Zamanın kafi geleceğini bize kimse söylemedi. Tıknaz nefeslerle aman vermeyen yokuşlar arşınladık, kardan sonra tuzlanmış yollara bazen hüzünle bazen neşeyle baktık. Gökte aradığımız o şeyi bir çift gözde buluruz sanmadık mı hepimiz? Tüm şakalarımızın arasına katık gibi dualar yerleştirmedik mi? Azar azar geçen ömrün bir anda birileri için tamama erdiğini gördüğümüzde ağlayan gözlerle el açıp "Nolur biraz daha kalsaydı.." minvalinden sözlerle uçu açık isyanlar seslendirip sonra tövbe ettiğimizi kanıtlar biçimde uzun uzun göz yummadık mı? Yumduğumuz gözlerimizden biriken yaşlar boşalmadı mı? Neyi erteliyorsun öyleyse?

8 Şubat 2025 Cumartesi

kıtal

O bakış canlıydı. Titreyen gözbebeklerinin söylemek istediği bir şey vardı, gözünün beyazını yavaş yavaş boyayan damarların iyice kanlanmasının ardında kimsenin bilmediği köklü bir sebep yatıyordu. Ama dil konuşmadı, göz ne kadar anlatabilirdi ki böylece? Olmazlar ve sonuçları hesaplanmadı. Sahnede sadece seslerden ve davranışlardan oluşan bir sebep sonuç ilişkisi aranıyordu, aranan kan bulunamadığı için kimsenin aklına gözler ve anlatmak istedikleri gelmedi. Böylece sen, ben.. Bir his ve bir ayrıntı olup kaldık köşemizde. Dilimizden dökülecek olsaydı bir şeyler, belki çözebilirdik diye düşündüm çoğu kez. Sen de düşündün. Düşüncelerini gözlerinde boğmadan evvel orada iki saniyeliğine barındırdığını söylemişti çünkü titreyen kalbin. Ne olursa olsun biz, dilimizden dökülenlere ve elimize kolumuza ilişen hareketlere odaklandık ve kalbi de böylelikle hiçe saymış olduk. Kıtal bitti, İsmet Özel'in dediği gibi.

Günler benzersiz bir hızla geçip gidiyor ve aklıma gelenlerin dilime dökülmesi zaman alıyor.
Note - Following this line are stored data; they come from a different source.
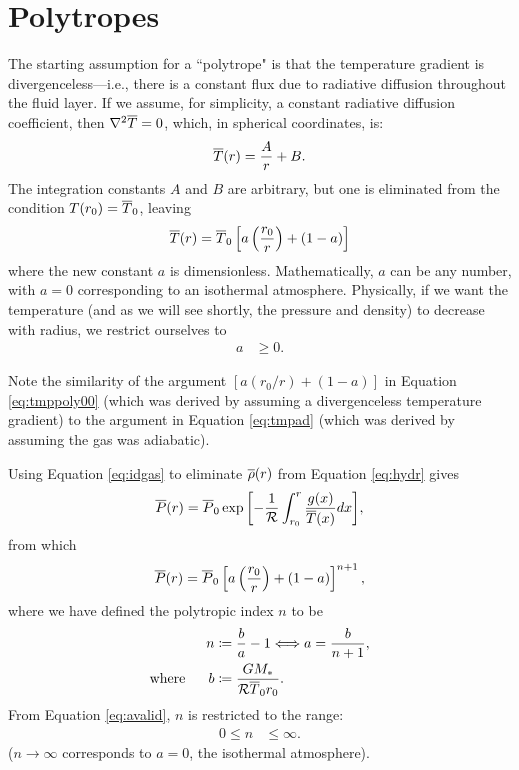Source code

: \documentclass[12pt]{article} %
\begin{document}
\section{Polytropes}
The starting assumption for a ``polytrope" is that the temperature gradient is divergenceless---i.e., there is a constant flux due to radiative diffusion throughout the fluid layer. If we assume, for simplicity, a constant radiative diffusion coefficient, then $\nabla^2\overline{T}=0$, which, in spherical coordinates, is: 
\begin{align*}
\overline{T}(r) = \frac{A}{r} + B.
\end{align*}
The integration constants $A$ and $B$ are arbitrary, but one is eliminated from the condition $T(r_0) = \overline{T}_0$, leaving
\begin{align}
\overline{T}(r) = \overline{T}_0 \left[a\left(\frac{r_0}{r}\right) + (1 - a)\right]
\label{eq:tmppoly00}
\end{align}
where the new constant $a$ is dimensionless. Mathematically, $a$ can be any number, with $a=0$ corresponding to an isothermal atmosphere. Physically, if we want the temperature (and as we will see shortly, the pressure and density) to decrease with radius, we restrict ourselves to 
\begin{align}\label{eq:avalid}
	a&\geq0. 
\end{align}

Note the similarity of the argument $[a(r_0/r) + (1-a)]$ in Equation \eqref{eq:tmppoly00} (which was derived by assuming a divergenceless temperature gradient) to the argument in Equation \eqref{eq:tmpad} (which was derived by assuming the gas was adiabatic). 

Using Equation \eqref{eq:idgas} to eliminate $\overline{\rho}(r)$ from Equation \eqref{eq:hydr} gives
\begin{align*}
\overline{P}(r) = \overline{P}_0\exp{\left[-\frac{1}{\mathcal{R}}\int_{r_0}^r\frac{g(x)}{\overline{T}(x)}dx\right]},
\end{align*}
from which
\begin{align*}
\overline{P}(r) = \overline{P}_0\left[a\left(\frac{r_0}{r}\right) + (1 - a)\right]^{n+1},
\end{align*}
where we have defined the polytropic index $n$ to be
\begin{align}
n&\coloneqq \frac{b}{a} - 1 \Longleftrightarrow a = \frac{b}{n+1},\label{eq:npoly}\\
\text{where}\ \ \ \ \  b&\coloneqq \frac{GM_*}{\mathcal{R} \overline{T}_0 r_0}.\label{eq:bpoly}
\end{align}
From Equation \eqref{eq:avalid}, $n$ is restricted to the range:
\begin{align}\label{eq:nvalid}
	0\leq n&\leq\infty. 
\end{align}
($n\rightarrow\infty$ corresponds to $a=0$, the isothermal atmosphere). 
\end{document}
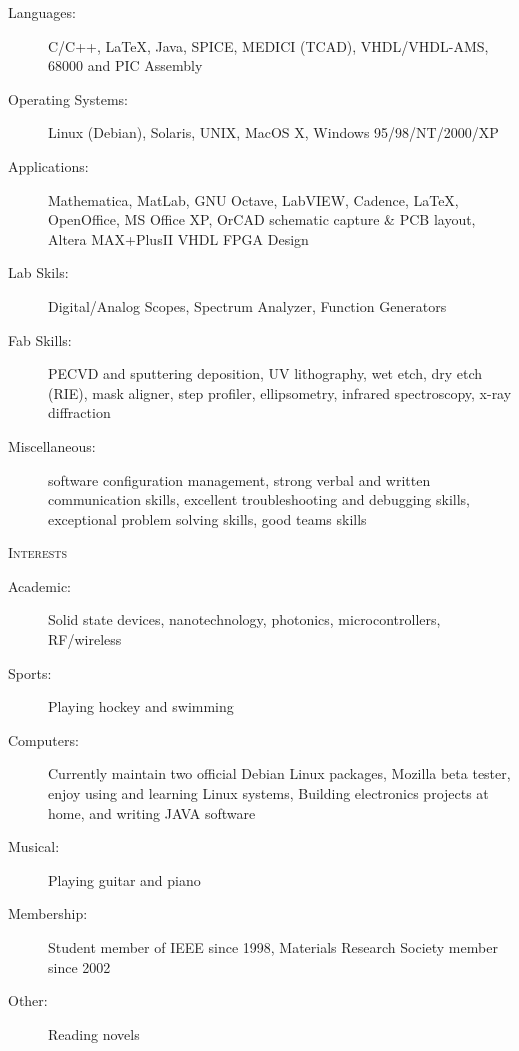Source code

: \documentclass[letterpaper,11pt]{article}
\newcommand{\resheading}[1]{
  \begin{tcolorbox}
  \textsc{#1}
  \end{tcolorbox}
}
\begin{document}
\begin{description}
\item[Languages:]
C/C++, \LaTeX, Java, SPICE, MEDICI (TCAD), VHDL/VHDL-AMS, 68000 and PIC Assembly
\item[Operating Systems:]
Linux (Debian), Solaris, UNIX, MacOS X, Windows 95/98/NT/2000/XP
\item[Applications:]
Mathematica, MatLab, GNU Octave, LabVIEW, Cadence, \LaTeX, OpenOffice, MS Office XP, OrCAD schematic capture \& PCB layout, Altera MAX+PlusII VHDL FPGA Design
\item[Lab Skils:]
Digital/Analog Scopes, Spectrum Analyzer, Function Generators
\item[Fab Skills:]
PECVD and sputtering deposition, UV lithography, wet etch, dry etch (RIE), mask aligner, step profiler, ellipsometry, infrared spectroscopy, x-ray diffraction
\item[Miscellaneous:]
software configuration management, strong verbal and written communication skills, excellent troubleshooting and debugging skills, exceptional problem solving skills, good teams skills
\end{description}

\resheading{Interests}

\begin{description}
\item[Academic:] Solid state devices,  nanotechnology, photonics, microcontrollers, RF/wireless
\item[Sports:] Playing hockey and swimming
\item[Computers:] Currently maintain two official Debian Linux packages, Mozilla beta tester, enjoy using and learning Linux systems, Building electronics projects at home, and writing JAVA software
\item[Musical:] Playing guitar and piano
\item[Membership:] Student member of IEEE since 1998, Materials Research Society member since 2002
\item[Other:] Reading novels
\end{description}
\end{document}
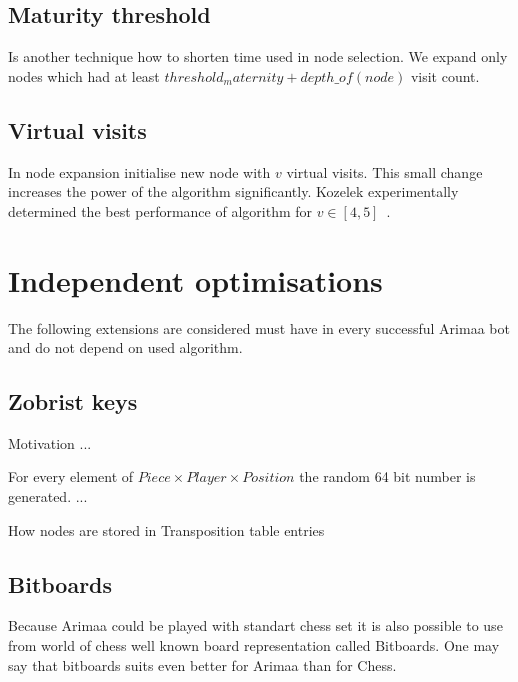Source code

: \subsection{Maturity threshold}
Is another technique how to shorten time used in node selection. We
expand only nodes which had at least $threshold_maternity + depth\_of(node)$
visit count.

\subsection{Virtual visits}
In node expansion initialise new node with $v$ virtual visits. This small
change increases the power of the algorithm significantly. Kozelek
experimentally determined the best performance of algorithm for $v \in
[4,5]$~\cite{KOZELEK}.

\section{Independent optimisations}
The following extensions are considered must have in every successful Arimaa
bot and do not depend on used algorithm.

	\subsection{Zobrist keys}
	Motivation ...

	For every element of $Piece\times Player\times Position$ the random 64 bit
	number is generated. ...

	How nodes are stored in Transposition table entries

	\subsection{Bitboards}
	Because Arimaa could be played with standart chess set it is also possible
	to use from world of chess well known board representation called
	Bitboards. One may say that bitboards suits even better for Arimaa than for
	Chess.

% 
%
Bazen bu hiç gerçekleşmiyor zira alacağım bazı yanıtları ezbere bildiğimden hiçbir kalkışmada bulunmuyorum. Bu, beni bir tembel gibi gösteriyorsa da aldırmıyorum. Ne de olsa insan insana artık hiç acımıyor ve buna alıştığımı hissediyorum. Ama bir yolu olsa ve biz zihnimizden geçenleri kalbimizdeki hissiyatlarla birleştirsek ve en mukim şekliyle dile getirsek fena olmazdı. Geleceğin ve geçmişin ördüğü ağlar sebebiyle şu anı böyle boynu bükük bırakıyoruz her seferinde. Bu bir bakıma çok iyiyse de bir bakıma şimdinin sihrini söküp götürüyor. Geriye, geride kaldığını bilmeyen bir kızılderilinin acı çığlığı kalıyor.
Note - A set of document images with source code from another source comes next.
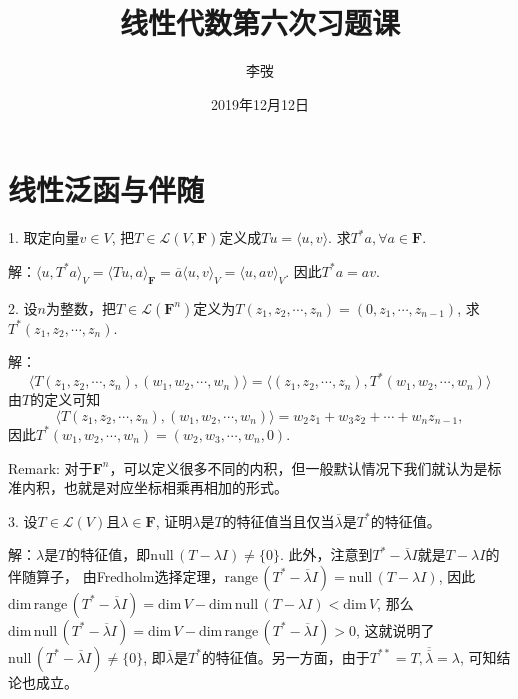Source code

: \documentclass[hyperref,]{ctexart}
\title{线性代数第六次习题课}
\author{李弢}
\date{2019年12月12日}
\begin{document}
\maketitle

{
\setcounter{tocdepth}{2}
\tableofcontents
}
\def\vec{\overrightarrow} \def\bfF{\mathbf{F}} \def\calP{\mathcal{P}}
\def\calC{\mathcal{C}} \def\calL{\mathcal{L}} \def\calM{\mathcal{M}}
\def\R{\mathbb{R}} \def\C{\mathbb{C}} \def\N{\mathbb{N}}
\def\Z{\mathbb{Z}} \def\span{\mathrm{span}\,} \def\dim{\mathrm{dim}\,}
\def\Null{\mathrm{null}\,} \def\range{\mathrm{range}\,}
\def\rank{\mathrm{rank}\,} \def\proj{\mathrm{Proj}\,}
\def\st{\mathrm{s.t.}} \def\d{\mathrm{d}\,}

\section{线性泛函与伴随}\label{ux7ebfux6027ux6cdbux51fdux4e0eux4f34ux968f}

\noindent{} 1. 取定向量\(v\in V\),
把\(T\in\calL(V,\bfF)\)定义成\(Tu = \langle u,v\rangle\).
求\(T^*a,\forall a\in\bfF\).

\smallskip

\noindent{}
解：\(\langle u,T^*a\rangle_V= \langle Tu,a\rangle_{\bfF} =\overline{a}\langle u,v\rangle_V = \langle u,av\rangle_V\).
因此\(T^*a = av\).

\bigskip

\noindent{} 2.
设\(n\)为整数，把\(T\in\calL(\bfF^n)\)定义为\(T(z_1,z_2,\cdots,z_n)=(0,z_1,\cdots,z_{n-1})\),
求\(T^*(z_1,z_2,\cdots,z_n)\).

\smallskip

\noindent{} 解：
\[\langle T(z_1,z_2,\cdots,z_n),(w_1,w_2,\cdots,w_n)\rangle = \langle(z_1,z_2,\cdots,z_n),T^*(w_1,w_2,\cdots,w_n)\rangle\]
由\(T\)的定义可知
\[\langle T(z_1,z_2,\cdots,z_n),(w_1,w_2,\cdots,w_n)\rangle = w_2z_1+w_3z_2+\cdots+w_nz_{n-1},\]
因此\(T^*(w_1,w_2,\cdots,w_n)=(w_2,w_3,\cdots,w_n,0)\).

\smallskip

\noindent{} Remark:
对于\(\bfF^n\)，可以定义很多不同的内积，但一般默认情况下我们就认为是标准内积，也就是对应坐标相乘再相加的形式。

\bigskip

\noindent{} 3. 设\(T\in\calL(V)\)且\(\lambda\in\bfF\),
证明\(\lambda\)是\(T\)的特征值当且仅当\(\overline{\lambda}\)是\(T^*\)的特征值。

\smallskip

\noindent{}
解：\(\lambda\)是\(T\)的特征值，即\(\Null(T-\lambda I)\ne\{0\}\).
此外，注意到\(T^*-\overline{\lambda}I\)就是\(T-\lambda I\)的伴随算子，
由Fredholm选择定理，\(\range(T^*-\overline{\lambda}I) =\Null(T-\lambda I)\),
因此\(\dim \range(T^*-\overline{\lambda}I) = \dim V- \dim \Null(T-\lambda I)<\dim V\),
那么\(\dim \Null(T^*-\overline{\lambda}I) = \dim V-\dim \range(T^*-\overline{\lambda}I)>0\),
这就说明了\(\Null(T^*-\overline{\lambda} I)\ne\{0\}\),
即\(\overline{\lambda}\)是\(T^*\)的特征值。另一方面，由于\(T^{**}=T,\overline{\overline{\lambda}}=\lambda\),
可知结论也成立。
\end{document}
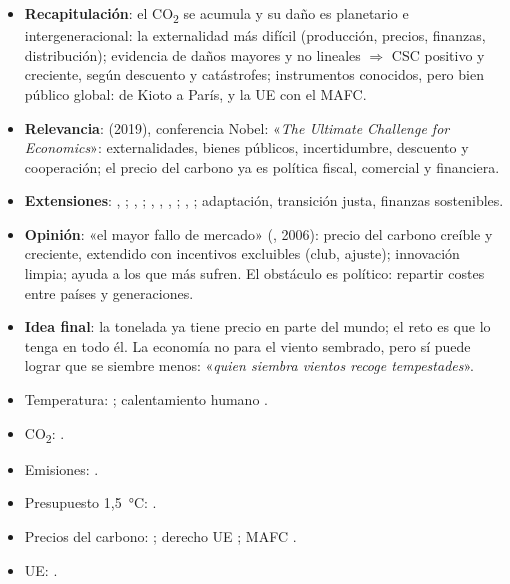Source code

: \documentclass{article}
\begin{document}
\begin{columnas}
\begin{itemize}
\item \textbf{Recapitulación}: el CO\textsubscript{2} se acumula y su daño es planetario e intergeneracional: la externalidad más difícil (producción, precios, finanzas, distribución); evidencia de daños mayores y no lineales $\Rightarrow$ CSC positivo y creciente, según descuento y catástrofes; instrumentos conocidos, pero bien público global: de Kioto a París, y la UE con el MAFC.
\item \textbf{Relevancia}:  (2019), conferencia Nobel: «\emph{The Ultimate Challenge for Economics}»: externalidades, bienes públicos, incertidumbre, descuento y cooperación; el precio del carbono ya es política fiscal, comercial y financiera.
\item \textbf{Extensiones}: , ; , ; , , , ; , ; adaptación, transición justa, finanzas sostenibles.
\item \textbf{Opinión}: «el mayor fallo de mercado» (, 2006): precio del carbono creíble y creciente, extendido con incentivos excluibles (club, ajuste); innovación limpia; ayuda a los que más sufren. El obstáculo es político: repartir costes entre países y generaciones.
\item \textbf{Idea final}: la tonelada ya tiene precio en parte del mundo; el reto es que lo tenga en todo él. La economía no para el viento sembrado, pero sí puede lograr que se siembre menos: «\emph{quien siembra vientos recoge tempestades}».
\end{itemize}

\anexorepaso
{}
\begin{itemize}
\item Temperatura: ; calentamiento humano .
\item CO\textsubscript{2}: .
\item Emisiones: .
\item Presupuesto 1,5~°C: .
\item Precios del carbono: ; derecho UE ; MAFC .
\item UE: .
\end{itemize}


\end{columnas}
\end{document}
Söylesek ve bitse. Gerçi biter mi sanmıyorum ama bildiğim şu ki, söylemedikçe içimde büyüyor ve ben şişkin yürekli olmaktan hoşlanmıyorum. Bence bir güvercini andırıyorum, sürekli anlamsız sesler çıkararak başımı sağa sola yukarı aşağı sallayarak günü kurtarmanın derdine düşen birine dönüşüyorum. Kalbimi acıtan cümleleri, yaşadığım stresten ötürü kulağımı esir alan uğultuyu, gözüme oturan seğirmeyi, hiç hak etmediğim tavırları, umursanmayışlarımı... Üstümde hissettiğim onca şey var ve dile dökebildiğim hiçbir şey yok. Bu nasıl olabiliyor? Her seferinde mi hüsrana uğrayacağım da böylesine korkuyorum alacağım cevaplardan? Halbuki iş yerindeki o kadına aklımdan geçen asıl şeyleri söylesem, şakayla söylenen bir cümlenin aslında beni ne kadar alçalmış bir hale soktuğunu dile getirsem falan.. Fena olmaz mıydı? Neyden korkuyorum, eskisi gibi olamamaktan mı? Şimdiki halimle eskide olduğumu sandığım kişi arasındaki farkı hiç konuşmuyoruz kendimle. Halbuki biliyorum. Ne şimdiyim, ne de dün. Seyrettiklerim, dinlediklerim, okuduklarım bile günbegün değişirken söylemem gereken cümleleri sarf ettiğimde bir şeylerin değişecek olmasından neden korkuyorum? Patavatsız biri değilim, karşının kalbinin çatlaklarını kendi kalbimin parçalarından daha fazla düşünürüm, o halde sorun ne?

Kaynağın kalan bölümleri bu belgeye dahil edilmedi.